In In re Activision Blizzard, Inc. Stockholder Litigation, Consolidated C.A. No. 8885-VCL (Del. Ch. Ct. May 21, 2015 revised), Delaware Chancellor Travis Laster approved a settlement, awarded fees to Lead Counsel, and awarded an incentive payment to Plaintiff from the fees in a hotly contested class/derivative shareholder action. The settlement was for $275 million (monetary) and the nonmonetary benefits were pegged at $5-10 million. The settlement agreement had a “clear sailing clause” by which the defense would not contest a fee request of $72 million. The settlement was brokered by former U.S. District Judge Layn Phillips and was done one month before a scheduled trial. Under the circumstances, Chancellor Lancaster found that $72 million was reasonable given that it was 22.7%-$24.6% of the total benefit, with Delaware law approving of a 22.5%-25% percentage method when a case is close to trial. Lead Plaintiff was also allowed a $50,000 “incentive” payment out of the fee award. For those of you who practice in the corporative governance/shareholder litigation area, this decision has a very eloquent criticism of the contemporaneous ownership requirement (although the Chancellor followed it), a good discussion of the differences between direct/derivative/dual/personal claims, and a nice summary of settlement fairness factors used by Delaware courts.

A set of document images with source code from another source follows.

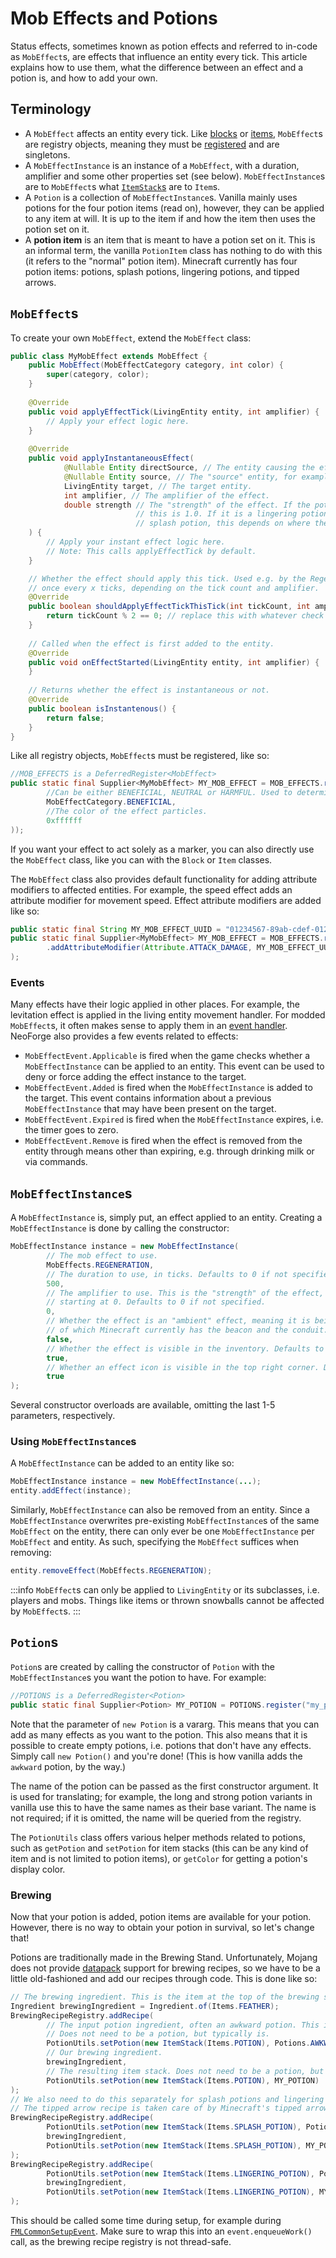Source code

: # Mob Effects and Potions

Status effects, sometimes known as potion effects and referred to in-code as `MobEffect`s, are effects that influence an entity every tick. This article explains how to use them, what the difference between an effect and a potion is, and how to add your own.

## Terminology

- A `MobEffect` affects an entity every tick. Like [blocks][block] or [items][item], `MobEffect`s are registry objects, meaning they must be [registered][registration] and are singletons.
- A `MobEffectInstance` is an instance of a `MobEffect`, with a duration, amplifier and some other properties set (see below). `MobEffectInstance`s are to `MobEffect`s what [`ItemStack`s][itemstack] are to `Item`s.
- A `Potion` is a collection of `MobEffectInstance`s. Vanilla mainly uses potions for the four potion items (read on), however, they can be applied to any item at will. It is up to the item if and how the item then uses the potion set on it.
- A **potion item** is an item that is meant to have a potion set on it. This is an informal term, the vanilla `PotionItem` class has nothing to do with this (it refers to the "normal" potion item). Minecraft currently has four potion items: potions, splash potions, lingering potions, and tipped arrows.

## `MobEffect`s

To create your own `MobEffect`, extend the `MobEffect` class:

```java
public class MyMobEffect extends MobEffect {
    public MobEffect(MobEffectCategory category, int color) {
        super(category, color);
    }
    
    @Override
    public void applyEffectTick(LivingEntity entity, int amplifier) {
        // Apply your effect logic here.
    }
    
    @Override
    public void applyInstantaneousEffect(
            @Nullable Entity directSource, // The entity causing the effect, for example a splash potion.
            @Nullable Entity source, // The "source" entity, for example the player that threw the splash potion.
            LivingEntity target, // The target entity.
            int amplifier, // The amplifier of the effect.
            double strength // The "strength" of the effect. If the potion is applied through drinking,
                            // this is 1.0. If it is a lingering potion, this is 0.5. If it is a
                            // splash potion, this depends on where the splash potion lands.
    ) {
        // Apply your instant effect logic here.
        // Note: This calls applyEffectTick by default.
    }

    // Whether the effect should apply this tick. Used e.g. by the Regeneration effect that only applies
    // once every x ticks, depending on the tick count and amplifier.
    @Override
    public boolean shouldApplyEffectTickThisTick(int tickCount, int amplifier) {
        return tickCount % 2 == 0; // replace this with whatever check you want
    }
    
    // Called when the effect is first added to the entity.
    @Override
    public void onEffectStarted(LivingEntity entity, int amplifier) {
    }
    
    // Returns whether the effect is instantaneous or not.
    @Override
    public boolean isInstantenous() {
        return false;
    }
}
```

Like all registry objects, `MobEffect`s must be registered, like so:

```java
//MOB_EFFECTS is a DeferredRegister<MobEffect>
public static final Supplier<MyMobEffect> MY_MOB_EFFECT = MOB_EFFECTS.register("my_mob_effect", () -> new MyMobEffect(
        //Can be either BENEFICIAL, NEUTRAL or HARMFUL. Used to determine the potion tooltip color of this effect.
        MobEffectCategory.BENEFICIAL,
        //The color of the effect particles.
        0xffffff
));
```

If you want your effect to act solely as a marker, you can also directly use the `MobEffect` class, like you can with the `Block` or `Item` classes.

The `MobEffect` class also provides default functionality for adding attribute modifiers to affected entities. For example, the speed effect adds an attribute modifier for movement speed. Effect attribute modifiers are added like so:

```java
public static final String MY_MOB_EFFECT_UUID = "01234567-89ab-cdef-0123-456789abcdef";
public static final Supplier<MyMobEffect> MY_MOB_EFFECT = MOB_EFFECTS.register("my_mob_effect", () -> new MyMobEffect(...)
        .addAttributeModifier(Attribute.ATTACK_DAMAGE, MY_MOB_EFFECT_UUID, 2.0, AttributeModifier.Operation.ADD)
);
```

### Events

Many effects have their logic applied in other places. For example, the levitation effect is applied in the living entity movement handler. For modded `MobEffect`s, it often makes sense to apply them in an [event handler][events]. NeoForge also provides a few events related to effects:

- `MobEffectEvent.Applicable` is fired when the game checks whether a `MobEffectInstance` can be applied to an entity. This event can be used to deny or force adding the effect instance to the target.
- `MobEffectEvent.Added` is fired when the `MobEffectInstance` is added to the target. This event contains information about a previous `MobEffectInstance` that may have been present on the target.
- `MobEffectEvent.Expired` is fired when the `MobEffectInstance` expires, i.e. the timer goes to zero.
- `MobEffectEvent.Remove` is fired when the effect is removed from the entity through means other than expiring, e.g. through drinking milk or via commands.

## `MobEffectInstance`s

A `MobEffectInstance` is, simply put, an effect applied to an entity. Creating a `MobEffectInstance` is done by calling the constructor:

```java
MobEffectInstance instance = new MobEffectInstance(
        // The mob effect to use.
        MobEffects.REGENERATION,
        // The duration to use, in ticks. Defaults to 0 if not specified.
        500,
        // The amplifier to use. This is the "strength" of the effect, i.e. Strength I, Strength II, etc;
        // starting at 0. Defaults to 0 if not specified.
        0,
        // Whether the effect is an "ambient" effect, meaning it is being applied by an ambient source,
        // of which Minecraft currently has the beacon and the conduit. Defaults to false if not specified.
        false,
        // Whether the effect is visible in the inventory. Defaults to true if not specified.
        true,
        // Whether an effect icon is visible in the top right corner. Defaults to true if not specified.
        true
);
```

Several constructor overloads are available, omitting the last 1-5 parameters, respectively.

### Using `MobEffectInstance`s

A `MobEffectInstance` can be added to an entity like so:

```java
MobEffectInstance instance = new MobEffectInstance(...);
entity.addEffect(instance);
```

Similarly, `MobEffectInstance` can also be removed from an entity. Since a `MobEffectInstance` overwrites pre-existing `MobEffectInstance`s of the same `MobEffect` on the entity, there can only ever be one `MobEffectInstance` per `MobEffect` and entity. As such, specifying the `MobEffect` suffices when removing:

```java
entity.removeEffect(MobEffects.REGENERATION);
```

:::info
`MobEffect`s can only be applied to `LivingEntity` or its subclasses, i.e. players and mobs. Things like items or thrown snowballs cannot be affected by `MobEffect`s.
:::

## `Potion`s

`Potion`s are created by calling the constructor of `Potion` with the `MobEffectInstance`s you want the potion to have. For example:

```java
//POTIONS is a DeferredRegister<Potion>
public static final Supplier<Potion> MY_POTION = POTIONS.register("my_potion", () -> new Potion(new MobEffectInstance(MY_MOB_EFFECT.get(), 3600)));
```

Note that the parameter of `new Potion` is a vararg. This means that you can add as many effects as you want to the potion. This also means that it is possible to create empty potions, i.e. potions that don't have any effects. Simply call `new Potion()` and you're done! (This is how vanilla adds the `awkward` potion, by the way.)

The name of the potion can be passed as the first constructor argument. It is used for translating; for example, the long and strong potion variants in vanilla use this to have the same names as their base variant. The name is not required; if it is omitted, the name will be queried from the registry.

The `PotionUtils` class offers various helper methods related to potions, such as `getPotion` and `setPotion` for item stacks (this can be any kind of item and is not limited to potion items), or `getColor` for getting a potion's display color.

### Brewing

Now that your potion is added, potion items are available for your potion. However, there is no way to obtain your potion in survival, so let's change that!

Potions are traditionally made in the Brewing Stand. Unfortunately, Mojang does not provide [datapack][datapack] support for brewing recipes, so we have to be a little old-fashioned and add our recipes through code. This is done like so:

```java
// The brewing ingredient. This is the item at the top of the brewing stand.
Ingredient brewingIngredient = Ingredient.of(Items.FEATHER);
BrewingRecipeRegistry.addRecipe(
        // The input potion ingredient, often an awkward potion. This is the item at the bottom of the brewing stand.
        // Does not need to be a potion, but typically is.
        PotionUtils.setPotion(new ItemStack(Items.POTION), Potions.AWKWARD),
        // Our brewing ingredient.
        brewingIngredient,
        // The resulting item stack. Does not need to be a potion, but typically is.
        PotionUtils.setPotion(new ItemStack(Items.POTION), MY_POTION)
);
// We also need to do this separately for splash potions and lingering potions.
// The tipped arrow recipe is taken care of by Minecraft's tipped arrow special crafting handler.
BrewingRecipeRegistry.addRecipe(
        PotionUtils.setPotion(new ItemStack(Items.SPLASH_POTION), Potions.AWKWARD),
        brewingIngredient,
        PotionUtils.setPotion(new ItemStack(Items.SPLASH_POTION), MY_POTION)
);
BrewingRecipeRegistry.addRecipe(
        PotionUtils.setPotion(new ItemStack(Items.LINGERING_POTION), Potions.AWKWARD),
        brewingIngredient,
        PotionUtils.setPotion(new ItemStack(Items.LINGERING_POTION), MY_POTION)
);
```

This should be called some time during setup, for example during [`FMLCommonSetupEvent`][commonsetup]. Make sure to wrap this into an `event.enqueueWork()` call, as the brewing recipe registry is not thread-safe.

[block]: ../blocks/index.md
[commonsetup]: ../concepts/events.md#mod-event-bus
[datapack]: ../resources/server/index.md
[events]: ../concepts/events.md
[item]: index.md
[itemstack]: index.md#itemstacks
[registration]: ../concepts/registries.md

U.S. Magistrate Judge Trims Fees Substantially In FLSA Restaurant Settlement.
U.S. Magistrate Judge Gary Brown, in Flores v. Mamma Lombardi’s of Holbrook, No. 12-cv-3532 (E.D.N.Y.), approved a $1.375 million FLSA restaurant overtime wage class action settlement. However, he rejected awarding class counsel the requested one-third of the settlement amount ($458,333), scoffing at the suggestion that district courts had to be constrained by a Second Circuit trend to award this one-third percentage number. Instead, Magistrate Judge Brown used the lodestar approach, reducing the fee request by about 80% down to an awarded $93,000 in fees based on trimming the requested hourly rates and culling hours deemed to be unnecessary/inappropriate/antithetical to the overall settlement.
MDL Fee Trends Surveyed By Two Blogging Indianapolis Attorneys.
Our friends at NALFA have posted an interesting legal blog by Alicia M. Raines and Jennifer R. Tudor of the Indianapolis office of Barnes & Thornburg LLP. They have posted on an article on some trends regarding fee awards in Multidistrict Litigation (MDL) cases, the highlights of which we summarize this way: (1) common fund or common benefit theories are most frequently used as a basis for fee entitlement; (2) a “blended approach”—using the percentage method primarily and then checking it against the lodestar method—seems to be the dominant approach, although this is not uniform among various courts; and (3) appointment of a special master is the favorite mechanism for determining the amount of fees/expenses (generally with the master making recommendations for approval by a district judge).